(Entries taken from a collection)
-----
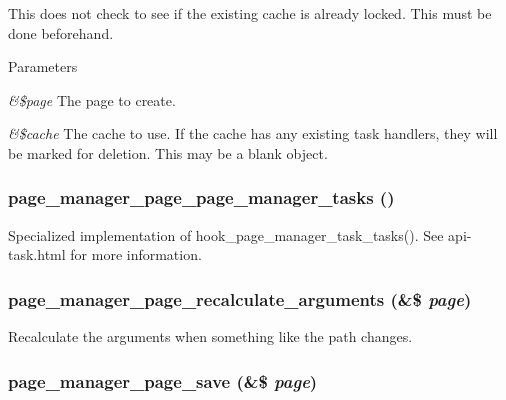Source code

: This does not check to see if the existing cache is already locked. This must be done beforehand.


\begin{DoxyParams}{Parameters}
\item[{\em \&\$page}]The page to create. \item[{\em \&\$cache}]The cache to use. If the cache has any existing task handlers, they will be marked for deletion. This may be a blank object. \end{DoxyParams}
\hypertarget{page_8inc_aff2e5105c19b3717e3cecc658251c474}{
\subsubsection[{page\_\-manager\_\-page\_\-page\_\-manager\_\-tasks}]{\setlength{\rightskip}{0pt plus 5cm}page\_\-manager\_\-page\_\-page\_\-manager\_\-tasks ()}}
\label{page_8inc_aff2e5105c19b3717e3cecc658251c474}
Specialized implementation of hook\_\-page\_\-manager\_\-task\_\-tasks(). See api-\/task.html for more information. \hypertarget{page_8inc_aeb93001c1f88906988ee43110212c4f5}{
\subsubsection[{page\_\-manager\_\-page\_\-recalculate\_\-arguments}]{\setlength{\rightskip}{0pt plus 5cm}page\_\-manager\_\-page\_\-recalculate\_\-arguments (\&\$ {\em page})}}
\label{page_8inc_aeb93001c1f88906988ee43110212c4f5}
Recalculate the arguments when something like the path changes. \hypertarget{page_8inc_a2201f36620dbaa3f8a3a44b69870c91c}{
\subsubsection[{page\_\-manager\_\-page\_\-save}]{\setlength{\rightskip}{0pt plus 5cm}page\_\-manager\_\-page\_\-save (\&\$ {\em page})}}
-----
● Task instructions
Copy out every line of the entries where the string "hypertarget" shows up.

● Task output
\hypertarget{page_8inc_aff2e5105c19b3717e3cecc658251c474}{
Specialized implementation of hook\_\-page\_\-manager\_\-task\_\-tasks(). See api-\/task.html for more information. \hypertarget{page_8inc_aeb93001c1f88906988ee43110212c4f5}{
Recalculate the arguments when something like the path changes. \hypertarget{page_8inc_a2201f36620dbaa3f8a3a44b69870c91c}{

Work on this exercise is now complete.